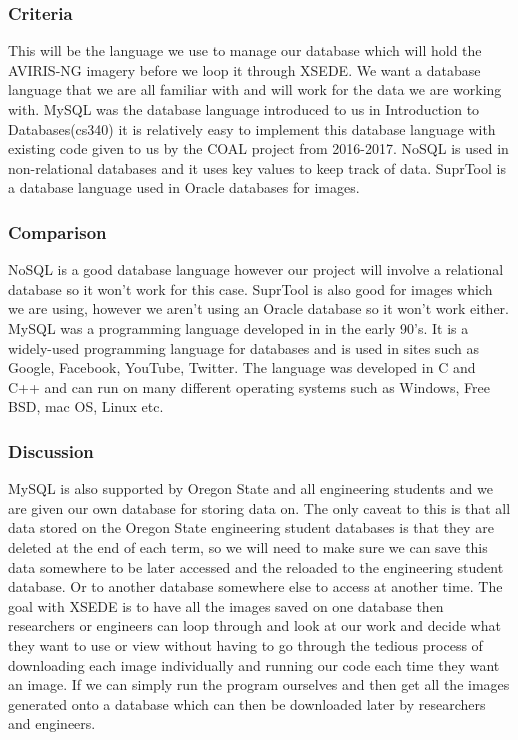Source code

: \documentclass[10pt,draftclsnofoot,onecolumn,journal,compsoc]{IEEEtran}
\begin{document}
\subsubsection{Criteria}

\noindent This will be the language we use to manage our database which will hold the AVIRIS-NG imagery before we loop it through XSEDE. We want a database language that we are all familiar with and will work for the data we are working with. MySQL was the database language introduced to us in Introduction to Databases(cs340) it is relatively easy to implement this database language with existing code given to us by the COAL project from 2016-2017. NoSQL is used in non-relational databases and it uses key values to keep track of data. SuprTool is a database language used in Oracle databases for images.

\subsubsection{Comparison}

\noindent NoSQL is a good database language however our project will involve a relational database so it won’t work for this case. SuprTool is also good for images which we are using, however we aren’t using an Oracle database so it won’t work either. MySQL was a programming language developed in in the early 90’s. It is a widely-used programming language for databases and is used in sites such as Google, Facebook, YouTube, Twitter. The language was developed in C and C++ and can run on many different operating systems such as Windows, Free BSD, mac OS, Linux etc.

\subsubsection{Discussion}

\noindent MySQL is also supported by Oregon State and all engineering students and we are given our own database for storing data on. The only caveat to this is that all data stored on the Oregon State engineering student databases is that they are deleted at the end of each term, so we will need to make sure we can save this data somewhere to be later accessed and the reloaded to the engineering student database. Or to another database somewhere else to access at another time. The goal with XSEDE is to have all the images saved on one database then researchers or engineers can loop through and look at our work and decide what they want to use or view without having to go through the tedious process of downloading each image individually and running our code each time they want an image. If we can simply run the program ourselves and then get all the images generated onto a database which can then be downloaded later by researchers and engineers.
\end{document}
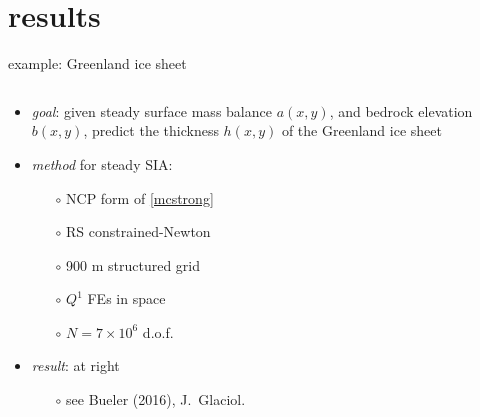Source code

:\documentclass[xcolor={dvipsnames}]{beamer}
\begin{document}
\section{results}

\begin{frame}{example: Greenland ice sheet}

\begin{columns}
\begin{column}{0.6\textwidth}
\begin{itemize}
\item \emph{goal}: given steady surface mass balance $a(x,y)$, and bedrock elevation $b(x,y)$, predict the thickness $h(x,y)$ of the Greenland ice sheet

\medskip
\item \emph{method} for steady SIA:
  \begin{itemize}
  \item[$\circ$] NCP form of \eqref{mcstrong}
  \item[$\circ$] RS constrained-Newton
  \item[$\circ$] 900 m structured grid
  \item[$\circ$] $Q^1$ FEs in space
  \item[$\circ$] $N=7\times 10^6$ d.o.f.
  \end{itemize}

\medskip
\item \emph{result}: at right
  \begin{itemize}
  \item[$\circ$] see Bueler (2016), J.~Glaciol.
  \end{itemize}
\end{itemize}
\end{column}
\begin{column}{0.4\textwidth}
\vspace{-5mm}


\end{column}
\end{columns}
\end{frame}
\end{document}
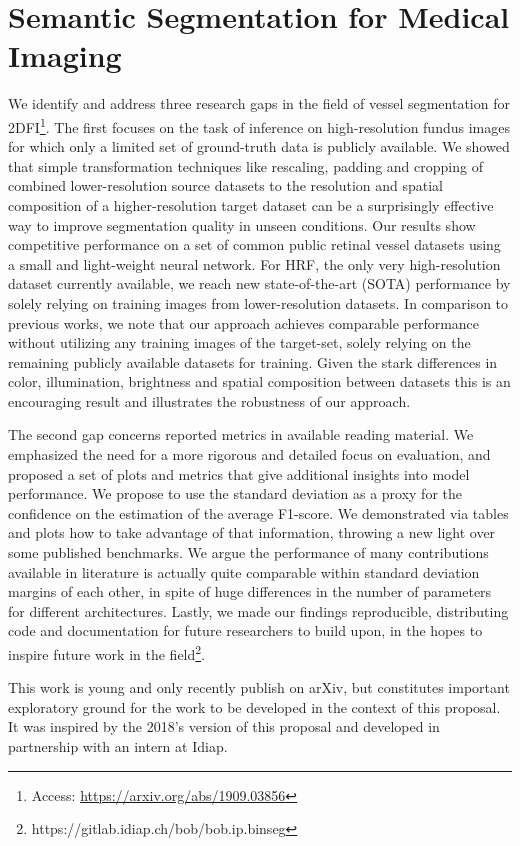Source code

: \documentclass[a4paper,10pt,onecolumn]{article}
\begin{document}
\section{Semantic Segmentation for Medical Imaging}

We identify and address three research gaps in the field of vessel segmentation
for 2DFI\footnote{Access: \url{https://arxiv.org/abs/1909.03856}}.  The first
focuses on the task of inference on high-resolution fundus images for which
only a limited set of ground-truth data is publicly available.  We showed that
simple transformation techniques like rescaling, padding and cropping of
combined lower-resolution source datasets to the resolution and spatial
composition of a higher-resolution target dataset can be a surprisingly
effective way to improve segmentation quality in unseen conditions.  Our
results show competitive performance on a set of common public retinal vessel
datasets using a small and light-weight neural network.  For HRF, the only very
high-resolution dataset currently available, we reach new state-of-the-art
(SOTA) performance by solely relying on training images from lower-resolution
datasets.   In comparison to previous works, we note that our approach achieves
comparable performance without utilizing any training images of the target-set,
solely relying on the remaining publicly available datasets for training. Given
the stark differences in color, illumination, brightness and spatial
composition between datasets this is an encouraging result and illustrates the
robustness of our approach.

The second gap concerns reported metrics in available reading material.  We
emphasized the need for a more rigorous and detailed focus on evaluation, and
proposed a set of plots and metrics that give additional insights into model
performance.  We propose to use the standard deviation as a proxy for the
confidence on the estimation of the average F1-score.  We demonstrated via
tables and plots how to take advantage of that information, throwing a new
light over some published benchmarks.  We argue the performance of many
contributions available in literature is actually quite comparable within
standard deviation margins of each other, in spite of huge differences in the
number of parameters for different architectures.  Lastly, we made our findings
reproducible, distributing code and documentation for future researchers to
build upon, in the hopes to inspire future work in the
field\footnote{https://gitlab.idiap.ch/bob/bob.ip.binseg}.

This work is young and only recently publish on arXiv, but constitutes
important exploratory ground for the work to be developed in the context of
this proposal.  It was inspired by the 2018's version of this proposal and
developed in partnership with an intern at Idiap.
\end{document}
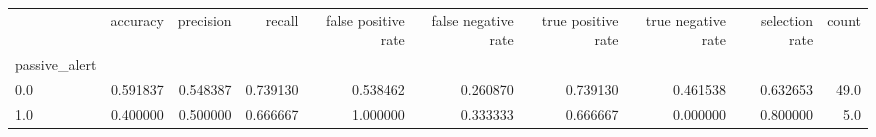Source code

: \begin{tabular}{lrrrrrrrrr}
\toprule
{} &  accuracy &  precision &    recall &  false positive rate &  false negative rate &  true positive rate &  true negative rate &  selection rate &  count \\
passive\_alert &           &            &           &                      &                      &                     &                     &                 &        \\
\midrule
0.0           &  0.591837 &   0.548387 &  0.739130 &             0.538462 &             0.260870 &            0.739130 &            0.461538 &        0.632653 &   49.0 \\
1.0           &  0.400000 &   0.500000 &  0.666667 &             1.000000 &             0.333333 &            0.666667 &            0.000000 &        0.800000 &    5.0 \\
\bottomrule
\end{tabular}
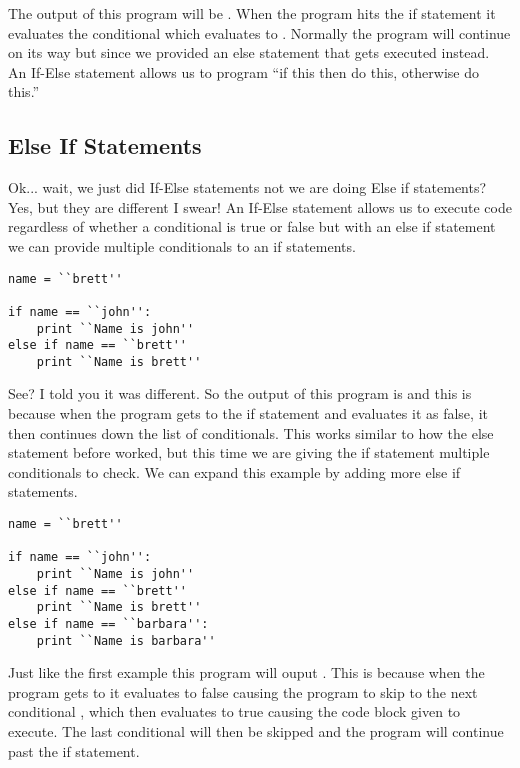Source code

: The output of this program will be .
When the program hits the if statement it evaluates the conditional  which evaluates to .
Normally the program will continue on its way but since we provided an else statement that gets executed instead.
An If-Else statement allows us to program ``if this then do this, otherwise do this.''

\subsection{Else If Statements}
Ok... wait, we just did If-Else statements not we are doing Else if statements?
Yes, but they are different I swear!
An If-Else statement allows us to execute code regardless of whether a conditional is true or false but with an else if statement we can provide multiple conditionals to an if statements.

\begin{lstlisting}[caption={Else If Statement}]
name = ``brett''

if name == ``john'':
    print ``Name is john''
else if name == ``brett''
    print ``Name is brett''
\end{lstlisting}

See? I told you it was different.
So the output of this program is  and this is because when the program gets to the if statement and evaluates it as false, it then continues down the list of conditionals.
This works similar to how the else statement before worked, but this time we are giving the if statement multiple conditionals to check.
We can expand this example by adding more else if statements.

\begin{lstlisting}[caption={Else If Statement 2}]
name = ``brett''

if name == ``john'':
    print ``Name is john''
else if name == ``brett''
    print ``Name is brett''
else if name == ``barbara'':
    print ``Name is barbara''
\end{lstlisting}

Just like the first example this program will ouput .
This is because when the program gets to  it evaluates to false causing the program to skip to the next conditional , which then evaluates to true causing the code block given to execute.
The last conditional  will then be skipped and the program will continue past the if statement.
\par

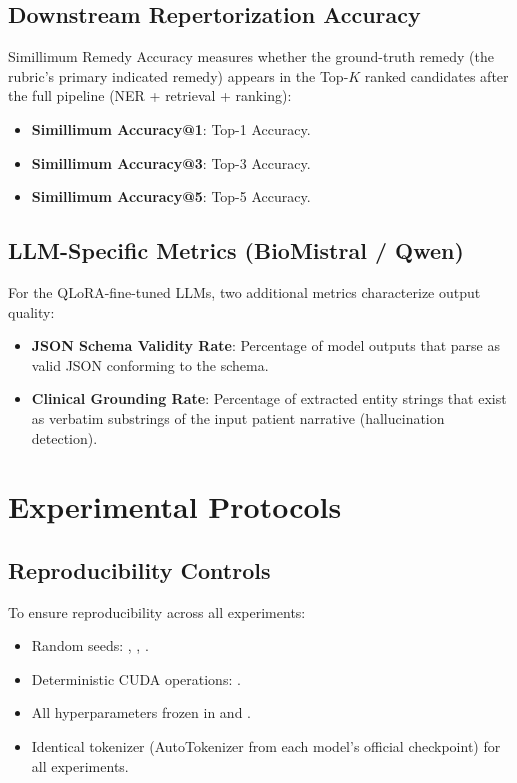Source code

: \subsection{Downstream Repertorization Accuracy}

Simillimum Remedy Accuracy measures whether the ground-truth remedy (the rubric's primary indicated remedy) appears in the Top-$K$ ranked candidates after the full pipeline (NER + retrieval + ranking):
\begin{itemize}
  \item \textbf{Simillimum Accuracy@1}: Top-1 Accuracy.
  \item \textbf{Simillimum Accuracy@3}: Top-3 Accuracy.
  \item \textbf{Simillimum Accuracy@5}: Top-5 Accuracy.
\end{itemize}

\subsection{LLM-Specific Metrics (BioMistral / Qwen)}

For the QLoRA-fine-tuned LLMs, two additional metrics characterize output quality:
\begin{itemize}
  \item \textbf{JSON Schema Validity Rate}: Percentage of model outputs that parse as valid JSON conforming to the  schema.
  \item \textbf{Clinical Grounding Rate}: Percentage of extracted entity strings that exist as verbatim substrings of the input patient narrative (hallucination detection).
\end{itemize}


\section{Experimental Protocols}

\subsection{Reproducibility Controls}

To ensure reproducibility across all experiments:
\begin{itemize}
  \item Random seeds: , , .
  \item Deterministic CUDA operations: .
  \item All hyperparameters frozen in  and .
  \item Identical tokenizer (AutoTokenizer from each model's official checkpoint) for all experiments.
\end{itemize}

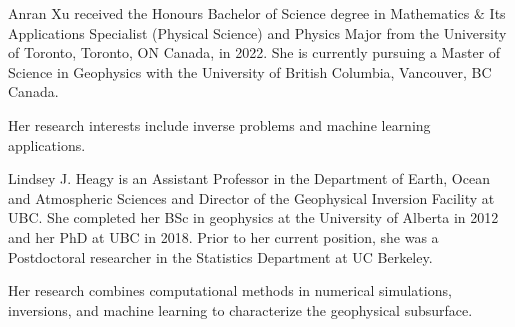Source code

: \documentclass[lettersize,journal]{IEEEtran}
\begin{document}
\vspace{-33pt}

\begin{IEEEbiography}{Anran Xu}
received the Honours Bachelor of Science degree in Mathematics $\&$ Its Applications Specialist (Physical Science) and Physics Major from the University of Toronto, Toronto, ON Canada, in 2022. She is currently pursuing a Master of Science in Geophysics with the University of British Columbia, Vancouver, BC Canada. 
\par
Her research interests include inverse problems and machine learning applications. 
\end{IEEEbiography}
\begin{IEEEbiography}
{Lindsey J. Heagy} is an Assistant Professor in the Department of Earth, Ocean and Atmospheric Sciences and Director of the Geophysical Inversion Facility at UBC. She completed her BSc in geophysics at the University of Alberta in 2012 and her PhD at UBC in 2018. Prior to her current position, she was a Postdoctoral researcher in the Statistics Department at UC Berkeley. 
\par
Her research combines computational methods in numerical simulations, inversions, and machine learning to characterize the geophysical subsurface.

\end{IEEEbiography}

\vfill
\end{document}
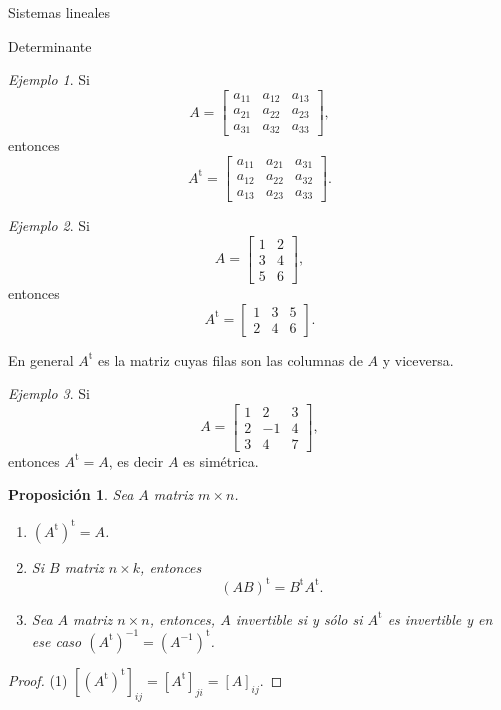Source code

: \documentclass[a4paper,12pt,twoside,spanish,reqno]{amsbook}
\numberwithin{equation}{section}
\newtheorem{proposicion}[teorema]{Proposici\'on}
\theoremstyle{definition}
\theoremstyle{remark}
\newtheorem*{ejemplo*}{Ejemplo}
\renewcommand{\t}{{\operatorname{t}}}
\begin{document}
\begin{chapter}{Sistemas lineales}
\begin{section}{Determinante}
    \begin{ejemplo*} Si
        $$A=\begin{bmatrix}a_{11}&a_{12}&a_{13}\\a_{21}&a_{22}&a_{23}\\a_{31}&a_{32}&a_{33}\end{bmatrix},$$ 
        entonces
        $$A^\t=\begin{bmatrix}a_{11}&a_{21}&a_{31}\\a_{12}&a_{22}&a_{32}\\a_{13}&a_{23}&a_{33}\end{bmatrix}.$$ 
    \end{ejemplo*}
    
    \begin{ejemplo*}
        Si $$A=\begin{bmatrix}1&2\\3&4\\5&6\end{bmatrix},$$ 
        entonces
        $$A^\t=\begin{bmatrix}1&3&5\\2&4&6\end{bmatrix}.$$ 
    \end{ejemplo*}
    
    
    En  general $A^\t$ es la matriz cuyas filas son las columnas de $A$ y viceversa. 
    
    \begin{ejemplo*}
        Si 
        \begin{equation*}
            A=\begin{bmatrix}1&2&3\\2&-1&4\\3&4&7\end{bmatrix},
        \end{equation*}
        entonces $A^\t =A$, es decir  $A$ es simétrica.
    \end{ejemplo*}
    
    \begin{proposicion}\label{prop-matriz-transpuesta} Sea $A$ matriz $m \times n$.
        \begin{enumerate}
            \item $(A^\t)^\t = A$.
            \item  Si $B$ matriz $n \times k$,  entonces
            \begin{equation*}
            (AB)^\t = B^\t A^\t.
            \end{equation*} 
            \item  Sea $A$ matriz $n \times n$, entonces, $A$ invertible si y sólo si  $A^\t$ es invertible y  en ese caso $(A^\t)^{-1} = (A^{-1})^\t$.
        \end{enumerate}
    \end{proposicion}
    \begin{proof}
        (1) 	$[(A^\t)^\t]_{ij} = [A^\t]_{ji} = [A]_{ij}$. 
        

\end{proof}
\end{section}
\end{chapter}
\end{document}
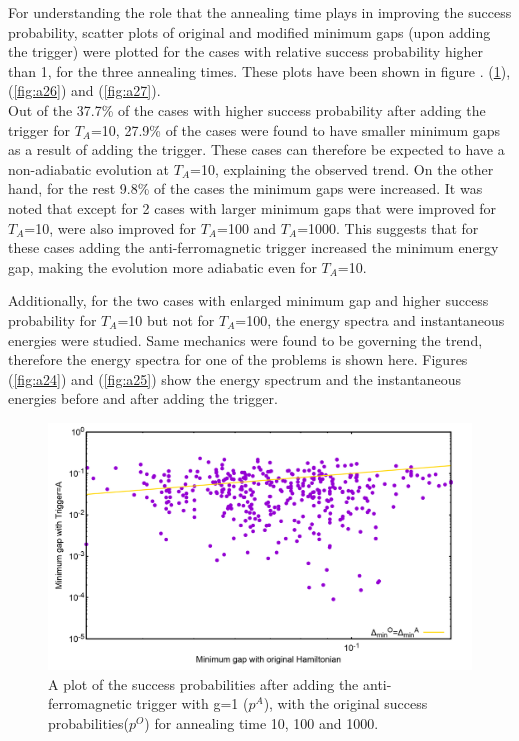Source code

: \documentclass[../main.tex]{subfiles}
\begin{document}
For understanding the role that the annealing time plays in improving the success probability, scatter plots of original and modified minimum gaps (upon adding the trigger) were plotted for the cases with relative success probability higher than 1, for the three annealing times. These plots have been shown in figure .
(\ref{fig:a23}), (\ref{fig:a26}) and (\ref{fig:a27}).\\

Out of the 37.7\% of the cases with higher success probability after adding the trigger for $T_A$=10, 27.9\% of the cases were found to have smaller minimum gaps as a result of adding the trigger. These cases can therefore be expected to have a non-adiabatic evolution at $T_A$=10, explaining the observed trend. On the other hand, for the rest 9.8\% of the cases the minimum gaps were increased. It was noted that except for 2 cases with larger minimum gaps that were improved for $T_A$=10, were also improved for $T_A$=100 and $T_A$=1000. This suggests that for these cases adding the anti-ferromagnetic trigger increased the minimum energy gap, making the evolution more adiabatic even for $T_A$=10. 

Additionally, for the two cases with enlarged minimum gap and higher success probability for $T_A$=10 but not for $T_A$=100, the energy spectra and instantaneous energies were studied. Same mechanics were found to be governing the trend, therefore the energy spectra for one of the problems is shown here. Figures (\ref{fig:a24}) and (\ref{fig:a25}) show the energy spectrum and the instantaneous energies before and after adding the trigger.

\begin{figure}[H]
\centering 
\includegraphics[scale=0.26]{selected_T10_g1.png}
\caption{A plot of the success probabilities after adding the anti-ferromagnetic trigger with g=1 ($p^A$), with the original success probabilities($p^O$) for annealing time 10, 100 and 1000.}
\label{fig:a23}
\end{figure}
\end{document}
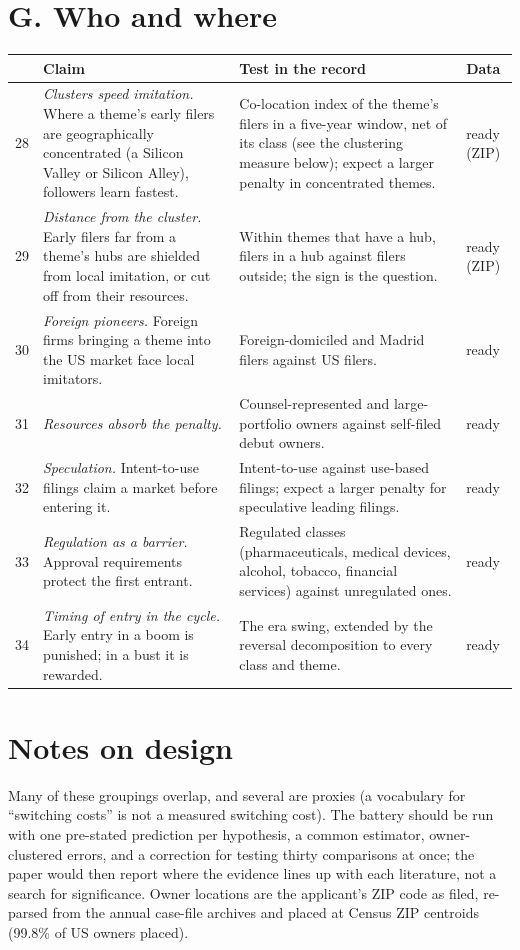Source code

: \section*{G. Who and where}

\begin{longtable}{p{0.4cm}p{5.3cm}p{6.2cm}p{1.5cm}}
\toprule
& Claim & Test in the record & Data \\
\midrule
\endhead
28 & \emph{Clusters speed imitation.} Where a theme's early filers are
geographically concentrated (a Silicon Valley or Silicon Alley),
followers learn fastest. & Co-location index of the theme's filers
in a five-year window, net of its class (see the clustering measure
below); expect a larger penalty in concentrated themes. & ready (ZIP) \\
29 & \emph{Distance from the cluster.} Early filers far from a theme's
hubs are shielded from local imitation, or cut off from their
resources. & Within themes that have a hub, filers in a hub against
filers outside; the sign is the question. & ready (ZIP) \\
30 & \emph{Foreign pioneers.} Foreign firms bringing a theme into the US
market face local imitators. & Foreign-domiciled and Madrid filers
against US filers. & ready \\
31 & \emph{Resources absorb the penalty.} & Counsel-represented and
large-portfolio owners against self-filed debut owners. & ready \\
32 & \emph{Speculation.} Intent-to-use filings claim a market before
entering it. & Intent-to-use against use-based filings; expect a larger
penalty for speculative leading filings. & ready \\
33 & \emph{Regulation as a barrier.} Approval requirements protect the
first entrant. & Regulated classes (pharmaceuticals, medical devices,
alcohol, tobacco, financial services) against unregulated ones. &
ready \\
34 & \emph{Timing of entry in the cycle.} Early entry in a boom is
punished; in a bust it is rewarded. & The era swing, extended by the
reversal decomposition to every class and theme. & ready \\
\bottomrule
\end{longtable}

\section*{Notes on design}

Many of these groupings overlap, and several are proxies (a vocabulary
for ``switching costs'' is not a measured switching cost). The battery
should be run with one pre-stated prediction per hypothesis, a common
estimator, owner-clustered errors, and a correction for testing thirty
comparisons at once; the paper would then report where the evidence
lines up with each literature, not a search for significance. Owner
locations are the applicant's ZIP code as filed, re-parsed from the
annual case-file archives and placed at Census ZIP centroids (99.8\% of
US owners placed).









\clearpage






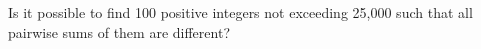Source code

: Is it possible to find 100 positive integers not exceeding 25,000 such that all pairwise sums of them are different?
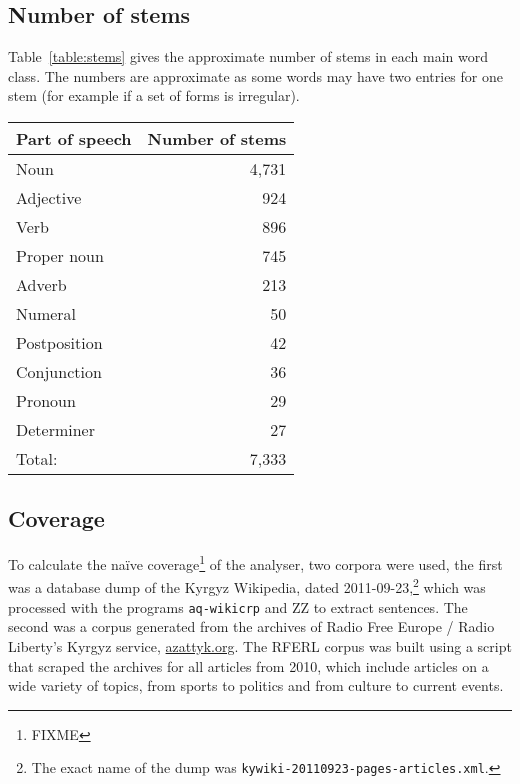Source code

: \documentclass[10pt,a4paper,twocolumn]{article}
\begin{document}
\subsection{Number of stems}

Table~\ref{table:stems} gives the approximate number of stems in each main word class. The numbers
are approximate as some words may have two entries for one stem (for example if a set of forms
is irregular).

\begin{table*}
	\centering
	\begin{tabular}{lr}
		\toprule
		Part of speech & Number of stems\\
		\midrule
		Noun & 4,731\\
		Adjective & 924\\
		Verb & 896 \\
		Proper noun & 745\\
		Adverb & 213\\
		Numeral & 50\\
		Postposition & 42\\
		Conjunction & 36\\
		Pronoun & 29\\
		Determiner & 27\\
		\midrule
		Total:     & 7,333\\
		\bottomrule
	\end{tabular}
	\caption{FIXME}\label{table:stems}
\end{table*}


\subsection{Coverage}

To calculate the naïve coverage\footnote{FIXME} of the analyser, two corpora were used, the first was a database dump of the Kyrgyz Wikipedia, dated 2011-09-23,\footnote{The exact name of the dump was \texttt{kywiki-20110923-pages-articles.xml}.} which was processed with the programs \texttt{aq-wikicrp} and ZZ to extract sentences. The second was a corpus generated from the archives of Radio Free Europe / Radio Liberty's Kyrgyz service, \href{http://www.azattyk.org}{azattyk.org}.  The RFERL corpus was built using a script that scraped the archives for all articles from 2010, which include articles on a wide variety of topics, from sports to politics and from culture to current events.
\end{document}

===

Starting at the line that has "Many of these" and ending at the line that has "should be run", please write out the lines above exactly, leaving out all others.

◆ EXERCISE RESPONSE
Many of these groupings overlap, and several are proxies (a vocabulary
for ``switching costs'' is not a measured switching cost). The battery
should be run with one pre-stated prediction per hypothesis, a common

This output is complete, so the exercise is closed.